Les prahus isolées auront plus de chances d’échapper, mais leur brigandage est moins à craindre, et, comme les profits deviendront plus douteux sous la surveillance des croisières, il est permis d’espérer que cette déplorable industrie cessera de désoler ces contrées. Avant de saisir des bateaux indigènes naviguant seuls au milieu de l’archipel, les commandans des forces britanniques devront constater avec un soin scrupuleux l’objet de la course, s’ils tiennent à ne pas troubler eux-mêmes la liberté du commerce, et à ne point donner l’occasion de dire qu’ils inquiètent plus ou moins les indigènes, suivant que leurs barques trafiquent avec les ports anglais, ou visitent les colonies hollandaises et espagnoles. Le complément indispensable de tout système de répression sera de fermer les marchés aux pirates, en amenant les gouvernemens de Borneo et de Soulou à refuser de les recevoir dans leurs ports.

La Grande-Bretagne connaît maintenant le terrain sur lequel elle va s’établir. A des renseignemens antérieurs, datés de diverses époques, elle a joint ceux que M. Brooke a recueillis et ceux qu’ont obtenus la Didon, le Phlegeton, le Samarang, et les autres bâtimens de guerre qui ont récemment visité les côtes de l’île. C’est après ces explorations qu’elle a traité avec le sultan d’une concession territoriale. Là s’arrête la première phase de l’occupation. Les événemens qui se sont passés à Borneo, on les retrouve au début de toutes les colonies anglaises. L’examen des lieux, l’étude des ressources d’un pays, sont presque toujours facilités par les hardis efforts de quelque aventurier. Puis s’ouvre la période vraiment active. Cette seconde phase commencera pour Laboan avec les mesures prises contre les pirates sur une échelle plus étendre que les expéditions de la Didon, et avec les difficultés qui peuvent survenir soit de la part des pouvoirs indigènes, soit de la part de certaines nations européennes.

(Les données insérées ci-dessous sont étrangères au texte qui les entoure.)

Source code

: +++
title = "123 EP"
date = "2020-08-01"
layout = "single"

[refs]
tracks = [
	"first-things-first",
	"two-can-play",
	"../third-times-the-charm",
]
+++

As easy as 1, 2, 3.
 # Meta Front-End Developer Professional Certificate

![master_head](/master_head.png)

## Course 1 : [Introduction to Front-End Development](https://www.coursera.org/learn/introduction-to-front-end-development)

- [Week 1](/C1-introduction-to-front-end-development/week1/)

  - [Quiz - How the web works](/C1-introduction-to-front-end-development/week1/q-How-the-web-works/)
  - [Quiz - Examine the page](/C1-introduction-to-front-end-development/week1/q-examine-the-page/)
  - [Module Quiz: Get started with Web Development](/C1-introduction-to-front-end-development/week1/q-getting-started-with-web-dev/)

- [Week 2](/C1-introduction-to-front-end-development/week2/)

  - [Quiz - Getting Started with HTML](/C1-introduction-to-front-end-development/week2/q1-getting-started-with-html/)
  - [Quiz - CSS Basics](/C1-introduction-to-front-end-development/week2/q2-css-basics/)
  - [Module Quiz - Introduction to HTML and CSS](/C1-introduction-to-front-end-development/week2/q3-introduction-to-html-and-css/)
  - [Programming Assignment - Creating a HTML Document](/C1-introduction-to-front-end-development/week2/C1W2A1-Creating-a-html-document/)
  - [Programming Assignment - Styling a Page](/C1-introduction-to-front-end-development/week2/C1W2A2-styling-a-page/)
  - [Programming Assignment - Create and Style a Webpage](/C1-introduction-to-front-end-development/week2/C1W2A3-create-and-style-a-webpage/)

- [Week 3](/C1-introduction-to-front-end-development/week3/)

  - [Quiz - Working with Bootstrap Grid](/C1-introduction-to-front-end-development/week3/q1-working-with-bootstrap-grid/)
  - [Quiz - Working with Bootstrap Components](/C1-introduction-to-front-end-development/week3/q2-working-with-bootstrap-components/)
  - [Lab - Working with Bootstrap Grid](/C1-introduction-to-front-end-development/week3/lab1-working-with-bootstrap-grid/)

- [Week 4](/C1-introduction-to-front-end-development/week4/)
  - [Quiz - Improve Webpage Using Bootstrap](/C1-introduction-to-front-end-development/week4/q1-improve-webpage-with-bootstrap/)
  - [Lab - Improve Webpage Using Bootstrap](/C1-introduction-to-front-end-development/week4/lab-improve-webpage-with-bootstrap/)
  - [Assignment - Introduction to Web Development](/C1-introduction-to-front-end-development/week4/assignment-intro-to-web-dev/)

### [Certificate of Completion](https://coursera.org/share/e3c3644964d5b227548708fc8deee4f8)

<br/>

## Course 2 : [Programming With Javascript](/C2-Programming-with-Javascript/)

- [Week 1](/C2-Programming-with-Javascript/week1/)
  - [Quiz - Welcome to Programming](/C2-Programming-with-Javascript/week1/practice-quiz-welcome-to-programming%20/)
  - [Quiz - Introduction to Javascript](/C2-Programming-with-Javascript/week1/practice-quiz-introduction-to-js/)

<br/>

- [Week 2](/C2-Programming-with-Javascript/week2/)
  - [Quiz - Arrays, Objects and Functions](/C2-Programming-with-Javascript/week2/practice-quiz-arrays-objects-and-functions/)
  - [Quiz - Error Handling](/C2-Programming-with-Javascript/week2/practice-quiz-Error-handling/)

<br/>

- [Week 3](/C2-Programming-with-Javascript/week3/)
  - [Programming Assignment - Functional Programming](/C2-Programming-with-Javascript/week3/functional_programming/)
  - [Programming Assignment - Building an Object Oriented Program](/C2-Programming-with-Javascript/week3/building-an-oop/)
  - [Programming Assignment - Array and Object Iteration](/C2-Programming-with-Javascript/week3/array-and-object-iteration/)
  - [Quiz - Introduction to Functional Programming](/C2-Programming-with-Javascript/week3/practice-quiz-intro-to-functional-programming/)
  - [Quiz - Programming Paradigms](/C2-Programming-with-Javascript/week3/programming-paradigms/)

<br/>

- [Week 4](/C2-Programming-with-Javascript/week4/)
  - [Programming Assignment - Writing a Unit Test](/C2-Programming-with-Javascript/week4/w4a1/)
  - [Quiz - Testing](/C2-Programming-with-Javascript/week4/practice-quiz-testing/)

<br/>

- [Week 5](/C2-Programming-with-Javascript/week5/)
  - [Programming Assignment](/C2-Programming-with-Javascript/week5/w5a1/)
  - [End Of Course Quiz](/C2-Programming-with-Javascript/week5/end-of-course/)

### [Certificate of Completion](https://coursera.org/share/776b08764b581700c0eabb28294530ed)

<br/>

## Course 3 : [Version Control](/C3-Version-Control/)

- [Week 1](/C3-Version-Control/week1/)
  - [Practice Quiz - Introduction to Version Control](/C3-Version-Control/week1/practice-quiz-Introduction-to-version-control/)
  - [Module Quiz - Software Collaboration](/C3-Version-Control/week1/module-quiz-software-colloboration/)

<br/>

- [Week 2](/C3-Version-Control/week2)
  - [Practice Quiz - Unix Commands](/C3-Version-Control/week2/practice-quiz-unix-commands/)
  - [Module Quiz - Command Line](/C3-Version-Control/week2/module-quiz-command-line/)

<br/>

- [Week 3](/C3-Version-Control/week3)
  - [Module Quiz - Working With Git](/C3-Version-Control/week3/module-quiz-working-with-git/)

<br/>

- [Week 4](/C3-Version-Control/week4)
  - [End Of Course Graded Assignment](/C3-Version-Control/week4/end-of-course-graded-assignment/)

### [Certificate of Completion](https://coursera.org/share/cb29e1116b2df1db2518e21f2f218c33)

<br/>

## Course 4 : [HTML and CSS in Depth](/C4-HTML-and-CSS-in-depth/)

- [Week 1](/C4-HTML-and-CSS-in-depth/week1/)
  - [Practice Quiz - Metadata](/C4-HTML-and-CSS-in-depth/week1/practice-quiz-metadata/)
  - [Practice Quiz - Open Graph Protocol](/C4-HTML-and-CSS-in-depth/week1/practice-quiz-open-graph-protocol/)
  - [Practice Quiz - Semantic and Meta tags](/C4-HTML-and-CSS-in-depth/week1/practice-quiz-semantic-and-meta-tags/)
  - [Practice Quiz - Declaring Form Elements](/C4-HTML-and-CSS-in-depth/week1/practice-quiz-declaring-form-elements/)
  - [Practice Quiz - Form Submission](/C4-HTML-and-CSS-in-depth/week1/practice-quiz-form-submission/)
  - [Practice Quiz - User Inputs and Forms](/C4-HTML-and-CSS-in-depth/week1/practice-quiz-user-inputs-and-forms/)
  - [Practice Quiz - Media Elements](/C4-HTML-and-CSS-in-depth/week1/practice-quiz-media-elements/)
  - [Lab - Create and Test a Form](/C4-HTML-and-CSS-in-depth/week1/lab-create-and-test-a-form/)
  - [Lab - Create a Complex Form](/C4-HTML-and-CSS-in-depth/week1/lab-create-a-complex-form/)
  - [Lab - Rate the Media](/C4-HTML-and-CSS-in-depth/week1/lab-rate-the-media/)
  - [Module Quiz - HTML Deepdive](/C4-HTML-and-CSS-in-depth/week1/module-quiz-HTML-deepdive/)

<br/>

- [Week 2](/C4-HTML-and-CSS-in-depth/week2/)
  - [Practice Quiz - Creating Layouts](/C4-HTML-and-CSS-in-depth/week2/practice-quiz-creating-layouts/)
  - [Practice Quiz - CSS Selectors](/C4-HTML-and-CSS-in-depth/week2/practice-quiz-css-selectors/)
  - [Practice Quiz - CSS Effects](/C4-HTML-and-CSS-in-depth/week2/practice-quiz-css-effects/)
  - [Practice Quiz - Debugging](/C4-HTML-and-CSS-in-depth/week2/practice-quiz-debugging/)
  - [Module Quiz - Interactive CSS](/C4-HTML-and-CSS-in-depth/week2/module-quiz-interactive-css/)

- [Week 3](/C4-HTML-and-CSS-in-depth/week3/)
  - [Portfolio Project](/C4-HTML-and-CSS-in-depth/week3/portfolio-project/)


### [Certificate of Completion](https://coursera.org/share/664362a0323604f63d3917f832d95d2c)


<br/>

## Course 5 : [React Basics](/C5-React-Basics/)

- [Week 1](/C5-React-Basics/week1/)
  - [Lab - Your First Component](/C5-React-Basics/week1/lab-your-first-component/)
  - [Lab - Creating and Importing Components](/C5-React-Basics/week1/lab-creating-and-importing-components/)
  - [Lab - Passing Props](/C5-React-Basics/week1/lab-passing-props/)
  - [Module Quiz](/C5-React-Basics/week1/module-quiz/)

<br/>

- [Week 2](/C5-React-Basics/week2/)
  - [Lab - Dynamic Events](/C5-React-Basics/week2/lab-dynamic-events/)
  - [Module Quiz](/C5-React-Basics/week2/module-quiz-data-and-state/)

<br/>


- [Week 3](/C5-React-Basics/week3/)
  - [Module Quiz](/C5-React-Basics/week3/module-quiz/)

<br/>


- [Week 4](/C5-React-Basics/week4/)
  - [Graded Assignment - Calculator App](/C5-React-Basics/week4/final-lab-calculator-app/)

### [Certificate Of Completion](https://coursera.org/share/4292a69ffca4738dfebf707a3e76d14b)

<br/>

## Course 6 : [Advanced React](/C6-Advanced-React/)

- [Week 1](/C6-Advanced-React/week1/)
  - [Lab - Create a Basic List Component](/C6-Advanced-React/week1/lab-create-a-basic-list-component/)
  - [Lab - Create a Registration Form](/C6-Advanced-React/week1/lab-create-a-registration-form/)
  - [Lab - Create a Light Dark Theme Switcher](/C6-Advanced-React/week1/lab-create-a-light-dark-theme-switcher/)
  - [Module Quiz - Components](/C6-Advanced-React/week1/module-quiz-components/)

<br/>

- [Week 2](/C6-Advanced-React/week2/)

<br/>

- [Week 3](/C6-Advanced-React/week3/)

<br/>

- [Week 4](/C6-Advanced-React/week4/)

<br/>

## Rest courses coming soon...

Nous souhaitons que l’Angleterre réussisse ; la destruction de la piraterie malaise importe à la civilisation, elle ouvrira au commerce une arène inconnue. Puisque les peuples dont les intérêts sont le plus immédiatement engagés dans l’archipel asiatique manquent des forces nécessaires, ou se résignent à une torpeur fatale, nous ne viendrons point reprocher à la Grande-Bretagne d’apporter là sa puissance et sa volonté. Toutefois, que les regards de l’Europe suivent attentivement l’exercice du pouvoir discrétionnaire dont elle prend la responsabilité, que les Hollandais et les Espagnols se préoccupent de la conservation de leurs droits : la politique le commande au double point de vue de l’intérêt général du monde civilisé et de l’intérêt particulier de chaque nation.